(Exercise aim)
Pull out every line below holding the word "Plug".

····················

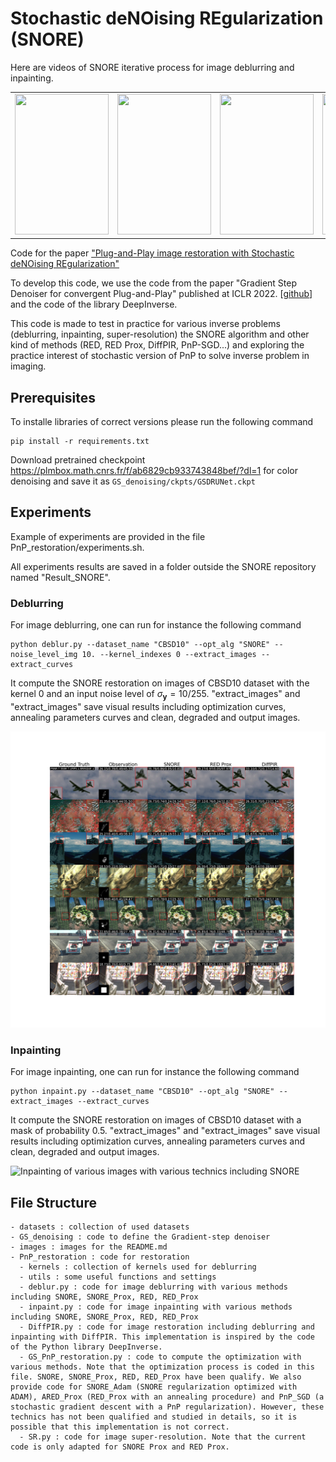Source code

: # Stochastic deNOising REgularization (SNORE)

Here are videos of SNORE iterative process for image deblurring and inpainting.
<table>
  <tr>
    <td><img src="https://github.com/Marien-RENAUD/SNORE/blob/main/images/img_0_samples_video_deb.gif" width="150" height="225" loop=infinite/></td>
    <td><img src="https://github.com/Marien-RENAUD/SNORE/blob/main/images/img_1_samples_video_deb.gif" width="150" height="225" loop=infinite/></td>
    <td><img src="https://github.com/Marien-RENAUD/SNORE/blob/main/images/img_0_samples_video_imp.gif" width="150" height="225" loop=infinite/></td>
    <td><img src="https://github.com/Marien-RENAUD/SNORE/blob/main/images/img_1_samples_video_imp.gif" width="150" height="225" loop=infinite/></td>
  </tr>
</table>



Code for the paper ["Plug-and-Play image restoration with Stochastic deNOising REgularization"](https://arxiv.org/abs/2402.01779)

To develop this code, we use the code from the paper "Gradient Step Denoiser for convergent Plug-and-Play" published at ICLR 2022. [[github](https://github.com/samuro95/GSPnP)] and the code of the library DeepInverse.

This code is made to test in practice for various inverse problems (deblurring, inpainting, super-resolution) the SNORE algorithm and other kind of methods (RED, RED Prox, DiffPIR, PnP-SGD...) and exploring the practice interest of stochastic version of PnP to solve inverse problem in imaging.

## Prerequisites

To installe libraries of correct versions please run the following command
```
pip install -r requirements.txt
```

Download pretrained checkpoint https://plmbox.math.cnrs.fr/f/ab6829cb933743848bef/?dl=1 for color denoising and save it as ```GS_denoising/ckpts/GSDRUNet.ckpt```

## Experiments

Example of experiments are provided in the file PnP_restoration/experiments.sh.

All experiments results are saved in a folder outside the SNORE repository named "Result_SNORE".

### Deblurring

For image deblurring, one can run for instance the following command
```
python deblur.py --dataset_name "CBSD10" --opt_alg "SNORE" --noise_level_img 10. --kernel_indexes 0 --extract_images --extract_curves
```
It compute the SNORE restoration on images of CBSD10 dataset with the kernel 0 and an input noise level of $\sigma_{\mathbf{y}} = 10/255$. "extract_images" and "extract_images" save visual results including optimization curves, annealing parameters curves and clean, degraded and output images.

![Deblurring of various images with various technics including SNORE](images/set_of_results_deblurring.png)


### Inpainting

For image inpainting, one can run for instance the following command
```
python inpaint.py --dataset_name "CBSD10" --opt_alg "SNORE" --extract_images --extract_curves
```
It compute the SNORE restoration on images of CBSD10 dataset with a mask of probability 0.5. "extract_images" and "extract_images" save visual results including optimization curves, annealing parameters curves and clean, degraded and output images.

![Inpainting of various images with various technics including SNORE](images/set_of_results_inpainting.png)

## File Structure
```
- datasets : collection of used datasets
- GS_denoising : code to define the Gradient-step denoiser
- images : images for the README.md
- PnP_restoration : code for restoration
  - kernels : collection of kernels used for deblurring
  - utils : some useful functions and settings
  - deblur.py : code for image deblurring with various methods including SNORE, SNORE_Prox, RED, RED_Prox
  - inpaint.py : code for image inpainting with various methods including SNORE, SNORE_Prox, RED, RED_Prox
  - DiffPIR.py : code for image restoration including deblurring and inpainting with DiffPIR. This implementation is inspired by the code of the Python library DeepInverse.
  - GS_PnP_restoration.py : code to compute the optimization with various methods. Note that the optimization process is coded in this file. SNORE, SNORE_Prox, RED, RED_Prox have been qualify. We also provide code for SNORE_Adam (SNORE regularization optimized with ADAM), ARED_Prox (RED_Prox with an annealing procedure) and PnP_SGD (a stochastic gradient descent with a PnP regularization). However, these technics has not been qualified and studied in details, so it is possible that this implementation is not correct.
  - SR.py : code for image super-resolution. Note that the current code is only adapted for SNORE Prox and RED Prox.
```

····················

(Written response)
Code for the paper ["Plug-and-Play image restoration with Stochastic deNOising REgularization"](https://arxiv.org/abs/2402.01779)
To develop this code, we use the code from the paper "Gradient Step Denoiser for convergent Plug-and-Play" published at ICLR 2022. [[github](https://github.com/samuro95/GSPnP)] and the code of the library DeepInverse.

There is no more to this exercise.